Still, just relieving deprivation does not produce the kinds of civic paragons Sandel hopes for. He himself argues that welfare recipients often resent the relationship this puts them in vis-a-vis the rest of society. Part of the overall resentment fueling the populist revolt. Sandel is right that it’s a problem when large population segments feel such alienation. But he doesn’t really have an answer for it.

His concluding paragraphs argue that the problem lies with different societal echelons leading largely separate lives. This recalls Charles Murray’s 2012 book Coming Apart (see my commentary, very relevant here).** Murray basically suggested (naively, I thought) that the upper classes should interact more with the rest. And what Sandel finally calls for is humility on the part of the rich and successful as “the beginning of the way back from the harsh ethic of success that drives us apart. It points beyond the tyranny of merit toward a less rancorous, more generous public life.”

And how to get from here to there? Sandel offers no clue.

The book does, again, attempt to explain Trumpist populism in terms of class resentment. Murray was right that social segregation has grown; Robert Putnam began Our Kids by similarly lamenting that rising barrier. But meantime, increasing egalitarian thinking means people no longer feel deferential toward their “betters.”

Who in past times were indeed widely seen as better, their elevated status accepted as right and natural. A social ethos epitomized by FDR, elite in every bone of his body, yet his leadership was totally embraced by the masses. In a society quite different from ours today. Trumpism is an antithesis of such FDRism.

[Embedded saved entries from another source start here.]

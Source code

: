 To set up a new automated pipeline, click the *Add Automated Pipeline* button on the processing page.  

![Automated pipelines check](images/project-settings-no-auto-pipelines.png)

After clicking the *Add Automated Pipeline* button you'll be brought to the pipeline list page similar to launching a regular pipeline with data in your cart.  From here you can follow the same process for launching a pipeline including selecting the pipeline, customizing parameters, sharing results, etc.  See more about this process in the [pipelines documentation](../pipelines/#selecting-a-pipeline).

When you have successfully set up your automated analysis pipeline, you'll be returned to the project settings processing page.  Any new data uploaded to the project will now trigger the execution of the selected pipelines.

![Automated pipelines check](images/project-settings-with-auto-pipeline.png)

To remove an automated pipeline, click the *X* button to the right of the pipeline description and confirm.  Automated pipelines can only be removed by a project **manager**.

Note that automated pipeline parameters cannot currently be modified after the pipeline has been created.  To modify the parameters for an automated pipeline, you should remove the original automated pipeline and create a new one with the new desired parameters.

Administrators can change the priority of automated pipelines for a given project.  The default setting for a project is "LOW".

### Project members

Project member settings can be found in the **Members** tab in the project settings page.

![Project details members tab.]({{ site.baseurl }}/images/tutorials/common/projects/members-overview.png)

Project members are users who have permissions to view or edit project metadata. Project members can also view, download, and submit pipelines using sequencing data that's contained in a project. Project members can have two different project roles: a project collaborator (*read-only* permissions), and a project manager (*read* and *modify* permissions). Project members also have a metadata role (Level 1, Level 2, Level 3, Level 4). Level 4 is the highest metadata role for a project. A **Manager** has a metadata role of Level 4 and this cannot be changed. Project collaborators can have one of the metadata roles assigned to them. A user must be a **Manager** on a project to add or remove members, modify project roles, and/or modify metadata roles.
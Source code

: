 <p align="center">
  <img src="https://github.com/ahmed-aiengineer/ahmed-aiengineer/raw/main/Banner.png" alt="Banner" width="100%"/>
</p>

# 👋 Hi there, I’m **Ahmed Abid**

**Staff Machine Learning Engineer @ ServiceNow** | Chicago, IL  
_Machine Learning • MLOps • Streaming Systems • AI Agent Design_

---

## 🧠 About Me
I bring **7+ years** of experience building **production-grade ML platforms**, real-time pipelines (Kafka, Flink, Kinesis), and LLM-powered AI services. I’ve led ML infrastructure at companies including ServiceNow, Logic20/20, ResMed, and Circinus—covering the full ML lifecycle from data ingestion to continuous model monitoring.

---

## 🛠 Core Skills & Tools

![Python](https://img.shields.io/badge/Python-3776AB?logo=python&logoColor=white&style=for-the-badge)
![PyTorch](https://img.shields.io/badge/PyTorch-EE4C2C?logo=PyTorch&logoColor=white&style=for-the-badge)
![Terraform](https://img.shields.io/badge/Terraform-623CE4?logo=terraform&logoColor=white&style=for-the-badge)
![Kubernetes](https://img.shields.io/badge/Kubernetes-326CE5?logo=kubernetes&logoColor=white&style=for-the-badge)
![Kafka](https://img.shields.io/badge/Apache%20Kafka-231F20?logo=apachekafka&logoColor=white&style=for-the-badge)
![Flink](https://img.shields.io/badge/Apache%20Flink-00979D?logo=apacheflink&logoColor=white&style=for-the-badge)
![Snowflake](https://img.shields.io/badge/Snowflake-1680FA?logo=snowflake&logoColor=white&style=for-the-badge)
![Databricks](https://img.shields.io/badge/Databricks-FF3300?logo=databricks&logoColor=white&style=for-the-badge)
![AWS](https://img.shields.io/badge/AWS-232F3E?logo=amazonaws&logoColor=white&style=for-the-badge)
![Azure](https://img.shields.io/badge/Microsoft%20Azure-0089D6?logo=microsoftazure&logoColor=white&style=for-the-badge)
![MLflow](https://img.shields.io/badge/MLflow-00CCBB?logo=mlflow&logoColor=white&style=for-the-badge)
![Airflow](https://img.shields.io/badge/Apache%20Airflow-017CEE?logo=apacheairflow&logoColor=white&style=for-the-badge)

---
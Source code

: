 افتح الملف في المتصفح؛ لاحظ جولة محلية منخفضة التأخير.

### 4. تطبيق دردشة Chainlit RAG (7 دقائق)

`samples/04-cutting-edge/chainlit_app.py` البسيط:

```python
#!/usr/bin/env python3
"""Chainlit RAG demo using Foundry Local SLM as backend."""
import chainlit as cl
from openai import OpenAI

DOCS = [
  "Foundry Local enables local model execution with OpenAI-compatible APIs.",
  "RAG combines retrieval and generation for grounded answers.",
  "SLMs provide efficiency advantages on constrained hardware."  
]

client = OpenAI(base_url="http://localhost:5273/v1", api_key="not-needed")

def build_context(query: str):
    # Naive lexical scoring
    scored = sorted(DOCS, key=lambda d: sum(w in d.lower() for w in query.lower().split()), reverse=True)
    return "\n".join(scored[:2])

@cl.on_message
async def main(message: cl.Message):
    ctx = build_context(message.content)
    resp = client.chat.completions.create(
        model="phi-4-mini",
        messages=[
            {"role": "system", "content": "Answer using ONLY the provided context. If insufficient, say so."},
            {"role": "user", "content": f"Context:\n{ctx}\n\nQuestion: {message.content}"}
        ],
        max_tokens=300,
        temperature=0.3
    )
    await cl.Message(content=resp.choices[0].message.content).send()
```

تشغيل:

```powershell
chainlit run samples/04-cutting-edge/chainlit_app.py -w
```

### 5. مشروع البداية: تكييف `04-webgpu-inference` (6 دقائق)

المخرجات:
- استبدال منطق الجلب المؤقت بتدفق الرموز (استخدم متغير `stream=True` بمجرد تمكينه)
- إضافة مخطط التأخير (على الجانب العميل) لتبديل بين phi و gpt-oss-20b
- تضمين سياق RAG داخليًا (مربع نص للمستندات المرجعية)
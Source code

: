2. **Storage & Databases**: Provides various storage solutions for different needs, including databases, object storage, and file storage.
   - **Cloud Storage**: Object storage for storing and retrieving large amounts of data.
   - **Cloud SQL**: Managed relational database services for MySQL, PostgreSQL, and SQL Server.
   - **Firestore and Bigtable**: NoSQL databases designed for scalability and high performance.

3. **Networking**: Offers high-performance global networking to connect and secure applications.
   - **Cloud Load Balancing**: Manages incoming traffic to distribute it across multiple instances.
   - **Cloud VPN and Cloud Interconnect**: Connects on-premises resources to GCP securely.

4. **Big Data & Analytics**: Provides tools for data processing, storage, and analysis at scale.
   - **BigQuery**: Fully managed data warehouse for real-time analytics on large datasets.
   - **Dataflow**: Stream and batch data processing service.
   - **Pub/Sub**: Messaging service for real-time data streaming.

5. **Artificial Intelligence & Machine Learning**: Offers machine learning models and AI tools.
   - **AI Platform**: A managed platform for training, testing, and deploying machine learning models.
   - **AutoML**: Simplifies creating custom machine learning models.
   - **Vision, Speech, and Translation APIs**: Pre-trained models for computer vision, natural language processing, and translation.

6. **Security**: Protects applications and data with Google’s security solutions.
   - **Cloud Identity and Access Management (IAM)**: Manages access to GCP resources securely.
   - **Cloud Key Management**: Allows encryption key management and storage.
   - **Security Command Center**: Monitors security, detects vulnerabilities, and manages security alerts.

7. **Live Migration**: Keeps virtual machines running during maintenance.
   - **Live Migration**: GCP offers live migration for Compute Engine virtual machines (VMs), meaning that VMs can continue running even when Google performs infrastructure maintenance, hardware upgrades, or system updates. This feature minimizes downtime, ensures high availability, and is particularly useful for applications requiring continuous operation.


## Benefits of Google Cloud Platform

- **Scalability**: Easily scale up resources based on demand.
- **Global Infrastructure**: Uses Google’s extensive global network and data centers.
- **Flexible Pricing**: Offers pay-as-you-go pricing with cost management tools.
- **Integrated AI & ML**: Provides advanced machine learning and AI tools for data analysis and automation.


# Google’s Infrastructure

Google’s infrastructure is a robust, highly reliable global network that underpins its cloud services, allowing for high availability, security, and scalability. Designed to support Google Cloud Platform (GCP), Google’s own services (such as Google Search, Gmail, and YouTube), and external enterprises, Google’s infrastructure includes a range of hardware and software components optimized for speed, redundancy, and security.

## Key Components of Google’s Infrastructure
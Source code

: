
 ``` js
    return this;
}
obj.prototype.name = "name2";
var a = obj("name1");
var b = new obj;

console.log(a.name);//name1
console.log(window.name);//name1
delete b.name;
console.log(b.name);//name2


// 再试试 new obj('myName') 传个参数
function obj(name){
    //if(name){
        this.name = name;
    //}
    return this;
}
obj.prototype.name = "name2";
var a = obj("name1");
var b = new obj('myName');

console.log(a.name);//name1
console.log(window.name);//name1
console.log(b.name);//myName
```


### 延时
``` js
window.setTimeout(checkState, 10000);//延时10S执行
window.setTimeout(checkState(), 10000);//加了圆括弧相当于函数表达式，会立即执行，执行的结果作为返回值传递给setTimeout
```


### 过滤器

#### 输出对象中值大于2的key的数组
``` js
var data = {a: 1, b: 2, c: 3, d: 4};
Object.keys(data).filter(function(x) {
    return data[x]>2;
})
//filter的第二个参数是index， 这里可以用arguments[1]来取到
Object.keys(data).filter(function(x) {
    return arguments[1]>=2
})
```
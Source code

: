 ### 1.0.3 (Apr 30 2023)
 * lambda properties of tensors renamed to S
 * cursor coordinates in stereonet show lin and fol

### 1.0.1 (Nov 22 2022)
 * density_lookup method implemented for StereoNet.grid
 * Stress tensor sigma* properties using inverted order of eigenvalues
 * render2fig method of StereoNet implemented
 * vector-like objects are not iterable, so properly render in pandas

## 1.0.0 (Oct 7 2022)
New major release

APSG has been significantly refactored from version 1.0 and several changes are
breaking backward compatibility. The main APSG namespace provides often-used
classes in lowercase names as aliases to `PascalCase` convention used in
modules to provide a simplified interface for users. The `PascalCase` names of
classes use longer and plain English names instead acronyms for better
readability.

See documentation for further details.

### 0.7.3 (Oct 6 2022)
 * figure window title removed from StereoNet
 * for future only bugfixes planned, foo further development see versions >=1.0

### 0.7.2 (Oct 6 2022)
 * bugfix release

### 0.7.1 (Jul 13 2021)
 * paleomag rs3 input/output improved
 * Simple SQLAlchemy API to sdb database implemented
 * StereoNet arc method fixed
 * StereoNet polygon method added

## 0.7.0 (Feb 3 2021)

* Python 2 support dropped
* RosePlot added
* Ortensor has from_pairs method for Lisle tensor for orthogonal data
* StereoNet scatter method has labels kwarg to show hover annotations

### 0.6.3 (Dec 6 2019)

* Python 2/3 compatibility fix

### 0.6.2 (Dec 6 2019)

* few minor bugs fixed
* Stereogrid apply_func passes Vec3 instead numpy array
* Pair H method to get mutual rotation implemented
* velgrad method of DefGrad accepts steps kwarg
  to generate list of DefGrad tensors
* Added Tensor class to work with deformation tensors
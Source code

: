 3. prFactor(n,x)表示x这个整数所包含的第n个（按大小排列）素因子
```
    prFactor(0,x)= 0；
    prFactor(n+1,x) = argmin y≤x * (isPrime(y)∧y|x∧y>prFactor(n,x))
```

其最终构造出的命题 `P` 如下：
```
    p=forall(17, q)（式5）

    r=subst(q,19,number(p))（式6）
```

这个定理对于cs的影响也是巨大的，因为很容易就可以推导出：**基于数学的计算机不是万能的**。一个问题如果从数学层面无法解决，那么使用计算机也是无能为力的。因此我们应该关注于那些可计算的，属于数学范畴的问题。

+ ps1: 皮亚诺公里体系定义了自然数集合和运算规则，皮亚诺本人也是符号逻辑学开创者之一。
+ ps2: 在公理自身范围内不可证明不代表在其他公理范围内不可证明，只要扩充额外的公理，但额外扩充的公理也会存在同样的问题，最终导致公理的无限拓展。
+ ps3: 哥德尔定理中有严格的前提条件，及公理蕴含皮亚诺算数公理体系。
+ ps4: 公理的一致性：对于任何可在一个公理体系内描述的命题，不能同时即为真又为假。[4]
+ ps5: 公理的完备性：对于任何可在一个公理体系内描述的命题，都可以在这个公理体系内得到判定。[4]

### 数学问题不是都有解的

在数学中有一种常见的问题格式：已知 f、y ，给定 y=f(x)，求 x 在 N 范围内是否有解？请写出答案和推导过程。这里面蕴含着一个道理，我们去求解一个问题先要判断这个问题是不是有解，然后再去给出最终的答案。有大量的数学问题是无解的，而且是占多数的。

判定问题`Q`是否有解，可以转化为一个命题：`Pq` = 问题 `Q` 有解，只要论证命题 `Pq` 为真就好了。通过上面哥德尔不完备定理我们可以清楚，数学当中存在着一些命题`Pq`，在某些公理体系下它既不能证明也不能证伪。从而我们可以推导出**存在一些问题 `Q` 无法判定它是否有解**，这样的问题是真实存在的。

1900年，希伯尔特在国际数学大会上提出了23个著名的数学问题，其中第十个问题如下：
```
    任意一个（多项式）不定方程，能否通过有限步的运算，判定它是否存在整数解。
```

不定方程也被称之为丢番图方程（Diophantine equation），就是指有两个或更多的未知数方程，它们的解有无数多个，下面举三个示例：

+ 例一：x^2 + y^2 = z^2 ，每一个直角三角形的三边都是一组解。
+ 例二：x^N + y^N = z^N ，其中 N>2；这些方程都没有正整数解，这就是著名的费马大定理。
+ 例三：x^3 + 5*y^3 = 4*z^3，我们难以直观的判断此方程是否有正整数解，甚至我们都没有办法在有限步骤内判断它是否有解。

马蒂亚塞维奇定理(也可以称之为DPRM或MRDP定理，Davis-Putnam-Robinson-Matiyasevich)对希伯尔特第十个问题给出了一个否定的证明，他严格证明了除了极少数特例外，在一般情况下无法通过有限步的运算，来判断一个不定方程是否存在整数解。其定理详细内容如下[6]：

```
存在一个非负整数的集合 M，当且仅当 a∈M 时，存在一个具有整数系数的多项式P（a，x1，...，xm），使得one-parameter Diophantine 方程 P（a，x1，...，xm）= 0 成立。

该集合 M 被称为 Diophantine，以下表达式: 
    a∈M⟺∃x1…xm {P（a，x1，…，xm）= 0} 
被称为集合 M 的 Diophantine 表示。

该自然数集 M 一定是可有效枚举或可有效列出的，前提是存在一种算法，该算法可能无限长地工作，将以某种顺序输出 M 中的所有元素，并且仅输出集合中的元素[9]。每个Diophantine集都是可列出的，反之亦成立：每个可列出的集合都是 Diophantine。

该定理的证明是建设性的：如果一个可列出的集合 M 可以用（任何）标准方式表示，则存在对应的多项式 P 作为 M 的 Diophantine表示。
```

As such it’s comprehensible. But FDR was a virtuous leader in many key respects, making the political support he inspired appropriate. Whereas Trump, like FDR very elite himself, is the opposite in character. Perhaps his fans latched on to him simply for lack of other alternatives filling the anti-elitist leader role. But it’s still tragically baffling to see unswerving cultist loyalty to a stinking piece of shit.

* Considering it the latter, philosopher John Rawls, in A Theory of Justice, argued for (in theory) setting up a society under a “veil of ignorance” where you don’t know what your status will be. He thought that would suggest an egalitarian system.